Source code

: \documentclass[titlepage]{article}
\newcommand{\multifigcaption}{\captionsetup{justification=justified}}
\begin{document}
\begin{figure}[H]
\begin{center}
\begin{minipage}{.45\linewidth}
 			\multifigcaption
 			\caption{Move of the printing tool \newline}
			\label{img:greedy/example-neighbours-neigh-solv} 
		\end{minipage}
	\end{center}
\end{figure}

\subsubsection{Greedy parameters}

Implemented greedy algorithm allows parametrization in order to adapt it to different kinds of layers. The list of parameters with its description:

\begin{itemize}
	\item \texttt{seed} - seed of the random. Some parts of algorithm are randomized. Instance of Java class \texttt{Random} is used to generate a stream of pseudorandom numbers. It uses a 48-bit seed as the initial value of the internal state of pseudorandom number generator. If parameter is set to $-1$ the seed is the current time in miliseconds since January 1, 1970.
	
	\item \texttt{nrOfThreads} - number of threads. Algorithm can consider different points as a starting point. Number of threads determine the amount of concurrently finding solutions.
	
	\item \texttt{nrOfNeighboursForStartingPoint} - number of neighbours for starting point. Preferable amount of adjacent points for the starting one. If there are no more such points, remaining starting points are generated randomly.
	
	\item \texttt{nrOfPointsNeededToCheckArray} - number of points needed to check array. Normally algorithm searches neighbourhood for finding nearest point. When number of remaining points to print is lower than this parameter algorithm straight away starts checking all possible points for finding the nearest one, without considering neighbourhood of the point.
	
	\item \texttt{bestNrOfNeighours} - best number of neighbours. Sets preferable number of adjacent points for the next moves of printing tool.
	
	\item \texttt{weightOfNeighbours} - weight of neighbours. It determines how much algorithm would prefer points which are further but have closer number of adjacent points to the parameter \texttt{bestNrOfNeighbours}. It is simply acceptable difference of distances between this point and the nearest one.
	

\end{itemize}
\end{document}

TASK OBJECTIVE: Please report how many lines in the records above contain the word "different", and give nothing but the number.

FINISHED TASK: 2